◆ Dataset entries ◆
+===+
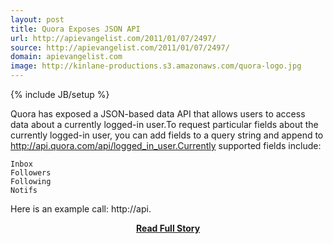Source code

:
 ```yaml
---
layout: post
title: Quora Exposes JSON API
url: http://apievangelist.com/2011/01/07/2497/
source: http://apievangelist.com/2011/01/07/2497/
domain: apievangelist.com
image: http://kinlane-productions.s3.amazonaws.com/quora-logo.jpg
---
```

{% include JB/setup %}<p>Quora has exposed a JSON-based data API that allows users to access data about a currently logged-in user.To  request particular fields about the currently logged-in user, you can  add fields to a query string and append to  http://api.quora.com/api/logged_in_user.Currently supported fields include:


	Inbox
	Followers
	Following
	Notifs

Here is an example call:  http://api.</p>
<center><p><a href="http://apievangelist.com/2011/01/07/2497/" style='padding:25px; font-sze:18px; font-weight: bold;'>Read Full Story</a></p></center>

+===+
◆ ACTION ITEM ◆
Using the entries above, return each line that includes the word "apievangelist".

◆ ANSWER FOR THE TASK ◆
url: http://apievangelist.com/2011/01/07/2497/
source: http://apievangelist.com/2011/01/07/2497/
domain: apievangelist.com
<center><p><a href="http://apievangelist.com/2011/01/07/2497/" style='padding:25px; font-sze:18px; font-weight: bold;'>Read Full Story</a></p></center>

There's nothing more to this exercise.